Start of Data

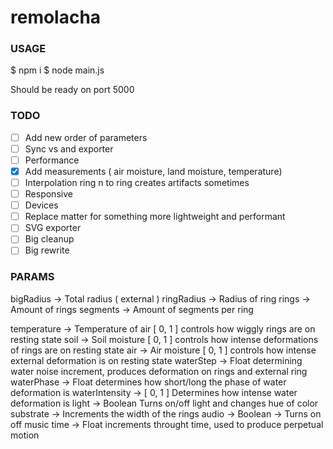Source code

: # remolacha

### USAGE

$ npm i
$ node main.js

Should be ready on port 5000

### TODO

- [ ] Add new order of parameters
- [ ] Sync vs and exporter
- [ ] Performance
- [x] Add measurements ( air moisture, land moisture, temperature)
- [ ] Interpolation ring n to ring  creates artifacts sometimes
- [ ] Responsive
- [ ] Devices
- [ ] Replace matter for something more lightweight and performant
- [ ] SVG exporter
- [ ] Big cleanup
- [ ] Big rewrite

### PARAMS

bigRadius -> Total radius ( external )
ringRadius -> Radius of ring
rings -> Amount of rings
segments -> Amount of segments per ring

temperature -> Temperature of air [ 0, 1 ] controls how wiggly rings are on resting state
soil -> Soil moisture [ 0, 1 ] controls how intense deformations of rings are on resting state
air -> Air moisture [ 0, 1 ] controls how intense external deformation is on resting state
waterStep -> Float determining water noise increment, produces deformation on rings and external ring
waterPhase -> Float determines how short/long the phase of water deformation is
waterIntensity -> [ 0, 1 ] Determines how intense water deformation is
light -> Boolean Turns on/off light and changes hue of color
substrate -> Increments the width of the rings
audio -> Boolean -> Turns on off music
time -> Float increments throught time, used to produce perpetual motion
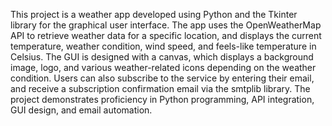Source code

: This project is a weather app developed using Python and the Tkinter library for the graphical user interface. The app uses the OpenWeatherMap API to retrieve weather data for a specific location, and displays the current temperature, weather condition, wind speed, and feels-like temperature in Celsius. The GUI is designed with a canvas, which displays a background image, logo, and various weather-related icons depending on the weather condition. Users can also subscribe to the service by entering their email, and receive a subscription confirmation email via the smtplib library. The project demonstrates proficiency in Python programming, API integration, GUI design, and email automation.
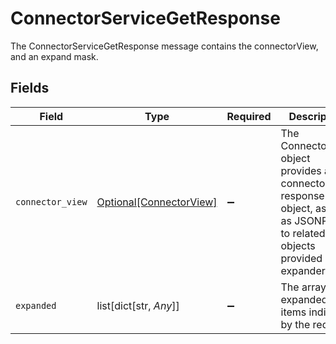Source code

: # ConnectorServiceGetResponse

The ConnectorServiceGetResponse message contains the connectorView, and an expand mask.


## Fields

| Field                                                                                                                         | Type                                                                                                                          | Required                                                                                                                      | Description                                                                                                                   |
| ----------------------------------------------------------------------------------------------------------------------------- | ----------------------------------------------------------------------------------------------------------------------------- | ----------------------------------------------------------------------------------------------------------------------------- | ----------------------------------------------------------------------------------------------------------------------------- |
| `connector_view`                                                                                                              | [Optional[ConnectorView]](../../models/shared/connectorview.md)                                                               | :heavy_minus_sign:                                                                                                            | The ConnectorView object provides a connector response object, as well as JSONPATHs to related objects provided by expanders. |
| `expanded`                                                                                                                    | list[dict[str, *Any*]]                                                                                                        | :heavy_minus_sign:                                                                                                            | The array of expanded items indicated by the request.                                                                         |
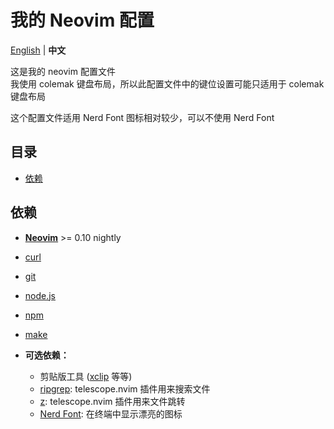 # 我的 Neovim 配置

[English](https://github.com/gczcn/dotfile/tree/main/nvim/) | **中文**

这是我的 neovim 配置文件  
我使用 colemak 键盘布局，所以此配置文件中的键位设置可能只适用于 colemak键盘布局

这个配置文件适用 Nerd Font 图标相对较少，可以不使用 Nerd Font

## 目录
* [依赖](#依赖)

## 依赖
* [**Neovim**](https://neovim.io/) >= 0.10 nightly
* [curl](https://curl.se/)
* [git](https://git-scm.com/)
* [node.js](https://nodejs.org/)
* [npm](https://www.npmjs.com/)
* [make](https://www.gnu.org/software/make/)

* **可选依赖：**
  - 剪贴版工具 ([xclip](https://github.com/astrand/xclip/) 等等)
  - [ripgrep](https://github.com/BurntSushi/ripgrep/): telescope.nvim 插件用来搜索文件
  - [z](https://github.com/rupa/z/): telescope.nvim 插件用来文件跳转
  - [Nerd Font](https://www.nerdfonts.com/): 在终端中显示漂亮的图标
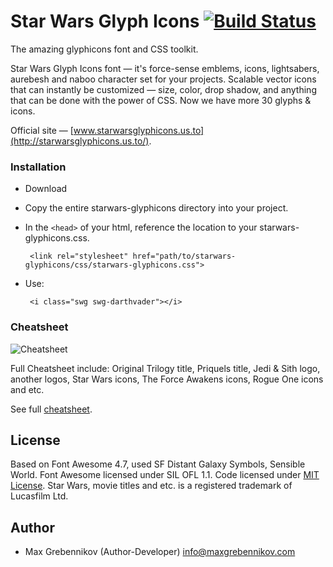 # Star Wars Glyph Icons [![Build Status](https://img.shields.io/travis/bryanbraun/anchorjs/master.svg?style=flat)](https://maxgrebennikov.com/)

The amazing glyphicons font and CSS toolkit.

Star Wars Glyph Icons font&nbsp;&mdash; it's force-sense emblems, icons, lightsabers, aurebesh and naboo character set for your projects. Scalable vector icons that can instantly be customized&nbsp;&mdash; size, color, drop shadow, and anything that can be done with the power of CSS. Now we have more 30 glyphs & icons.

Official site&nbsp;&mdash; [www.starwarsglyphicons.us.to](http://starwarsglyphicons.us.to/).

### Installation
 * Download
 * Copy the entire starwars-glyphicons directory into your project.
 * In the `<head>` of your html, reference the location to your starwars-glyphicons.css.
 
 		<link rel="stylesheet" href="path/to/starwars-glyphicons/css/starwars-glyphicons.css">
		
 * Use:
 
 		<i class="swg swg-darthvader"></i>

### Cheatsheet

![Cheatsheet](http://starwarsglyphicons.us.to/imgs/cheatsheet.png)

Full Cheatsheet include: Original Trilogy title, Priquels title, Jedi & Sith logo, another logos, Star Wars icons, The Force Awakens icons, Rogue One icons and etc.

See full [cheatsheet](http://starwarsglyphicons.us.to/cheatsheet.phtml).

## License
Based on Font Awesome 4.7, used SF Distant Galaxy Symbols, Sensible World.
Font Awesome licensed under SIL OFL 1.1.
Code licensed under [MIT License](http://opensource.org/licenses/MIT). 
Star Wars, movie titles and etc. is a registered trademark of Lucasfilm Ltd.

## Author

 * Max Grebennikov (Author-Developer) info@maxgrebennikov.com
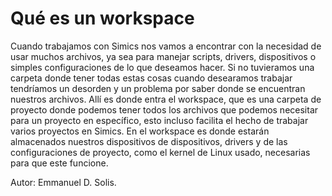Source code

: # Qué es un workspace

Cuando trabajamos con Simics nos vamos a encontrar con la necesidad de usar muchos archivos, ya sea para manejar scripts, drivers, dispositivos o simples configuraciones de lo que deseamos hacer. Si no tuvieramos una carpeta donde tener todas estas cosas cuando desearamos trabajar tendríamos un desorden y un problema por saber donde se encuentran nuestros archivos. Allí es donde entra el workspace, que es una carpeta de proyecto donde podemos tener todos los archivos que podemos necesitar para un proyecto en específico, esto incluso facilita el hecho de trabajar varios proyectos en Simics. En el workspace es donde estarán almacenados nuestros dispositivos de dispositivos, drivers y de las configuraciones de proyecto, como el kernel de Linux usado, necesarias para que este funcione.

Autor: Emmanuel D. Solis.
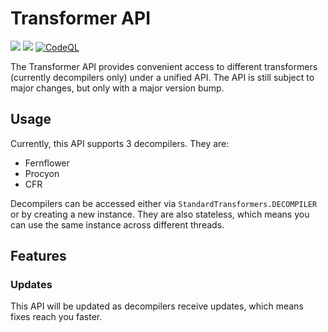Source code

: # Transformer API
[![](https://jitpack.io/v/nbauma109/transformer-api.svg)](https://jitpack.io/#nbauma109/transformer-api)
[![](https://jitci.com/gh/nbauma109/transformer-api/svg)](https://jitci.com/gh/nbauma109/transformer-api)
[![CodeQL](https://github.com/nbauma109/transformer-api/actions/workflows/codeql-analysis.yml/badge.svg)](https://github.com/nbauma109/transformer-api/actions/workflows/codeql-analysis.yml)

The Transformer API provides convenient access to different transformers (currently decompilers only) under a unified
API. The API is still subject to major changes, but only with a major version bump.

## Usage

Currently, this API supports 3 decompilers. They are:

- Fernflower
- Procyon
- CFR

Decompilers can be accessed either via `StandardTransformers.DECOMPILER` or by creating a new instance. They are also
stateless, which means you can use the same instance across different threads.

## Features

### Updates

This API will be updated as decompilers receive updates, which means fixes reach you faster.

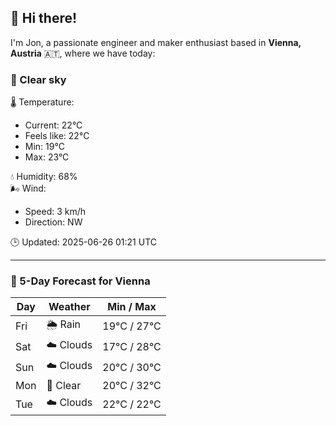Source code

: ## 👋 Hi there!

I'm Jon, a passionate engineer and maker enthusiast based in **Vienna, Austria** 🇦🇹, where we have today:

### 🌙 Clear sky 

🌡️ Temperature: 
* Current: 22°C
* Feels like: 22°C
* Min: 19°C 
* Max: 23°C  

💧 Humidity: 68%  
🌬️ Wind: 
* Speed: 3 km/h 
* Direction: NW  

🕒 Updated: 2025-06-26 01:21 UTC

---

### 📅 5-Day Forecast for Vienna

| Day | Weather | Min / Max |
|-----|---------|------------|
| Fri | 🌦️ Rain | 19°C / 27°C |
| Sat | ☁️ Clouds | 17°C / 28°C |
| Sun | ☁️ Clouds | 20°C / 30°C |
| Mon | 🌙 Clear | 20°C / 32°C |
| Tue | ☁️ Clouds | 22°C / 22°C |
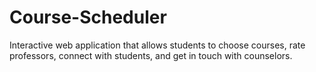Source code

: # Course-Scheduler
Interactive web application that allows students to choose courses, rate professors, connect with students, and get in touch with counselors.
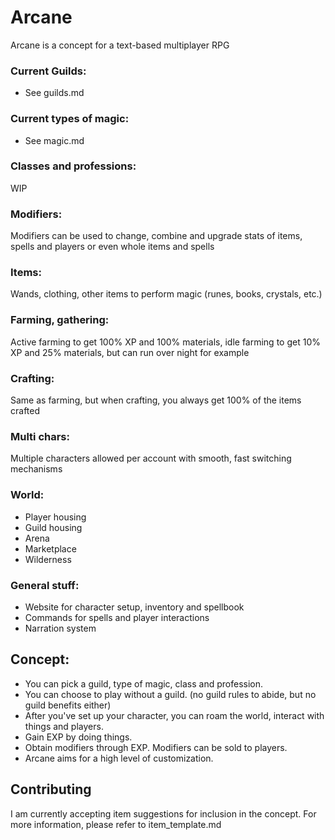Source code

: # Arcane

Arcane is a concept for a text-based multiplayer RPG

### Current Guilds:
+ See guilds.md

### Current types of magic: 
+ See magic.md

### Classes and professions:
WIP

### Modifiers:
Modifiers can be used to change, combine and upgrade stats of items, spells and players or even whole items and spells

### Items:
Wands, clothing, other items to perform magic (runes, books, crystals, etc.)

### Farming, gathering:
Active farming to get 100% XP and 100% materials, idle farming to get 10% XP and 25% materials, but can run over night for example

### Crafting:
Same as farming, but when crafting, you always get 100% of the items crafted

### Multi chars:
Multiple characters allowed per account with smooth, fast switching mechanisms

### World:
+ Player housing
+ Guild housing
+ Arena
+ Marketplace
+ Wilderness

### General stuff:
+ Website for character setup, inventory and spellbook
+ Commands for spells and player interactions
+ Narration system

## Concept:
+ You can pick a guild, type of magic, class and profession.
+ You can choose to play without a guild. (no guild rules to abide, but no guild benefits either)
+ After you've set up your character, you can roam the world, interact with things and players.
+ Gain EXP by doing things.
+ Obtain modifiers through EXP. Modifiers can be sold to players.
+ Arcane aims for a high level of customization.

## Contributing
I am currently accepting item suggestions for inclusion in the concept. For more information, please refer to item_template.md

End of Data

▶ Problem to work on: The lines to reproduce run from the one above containing "Code licensed under" through the one containing "# Transformer API". Copy them exactly and leave out all pictures.

▶ Solution for this exercise:
Code licensed under [MIT License](http://opensource.org/licenses/MIT). 
Star Wars, movie titles and etc. is a registered trademark of Lucasfilm Ltd.

## Author

 * Max Grebennikov (Author-Developer) info@maxgrebennikov.com
Source code

: # Qué es un workspace

Cuando trabajamos con Simics nos vamos a encontrar con la necesidad de usar muchos archivos, ya sea para manejar scripts, drivers, dispositivos o simples configuraciones de lo que deseamos hacer. Si no tuvieramos una carpeta donde tener todas estas cosas cuando desearamos trabajar tendríamos un desorden y un problema por saber donde se encuentran nuestros archivos. Allí es donde entra el workspace, que es una carpeta de proyecto donde podemos tener todos los archivos que podemos necesitar para un proyecto en específico, esto incluso facilita el hecho de trabajar varios proyectos en Simics. En el workspace es donde estarán almacenados nuestros dispositivos de dispositivos, drivers y de las configuraciones de proyecto, como el kernel de Linux usado, necesarias para que este funcione.

Autor: Emmanuel D. Solis.
Source code

: # Transformer API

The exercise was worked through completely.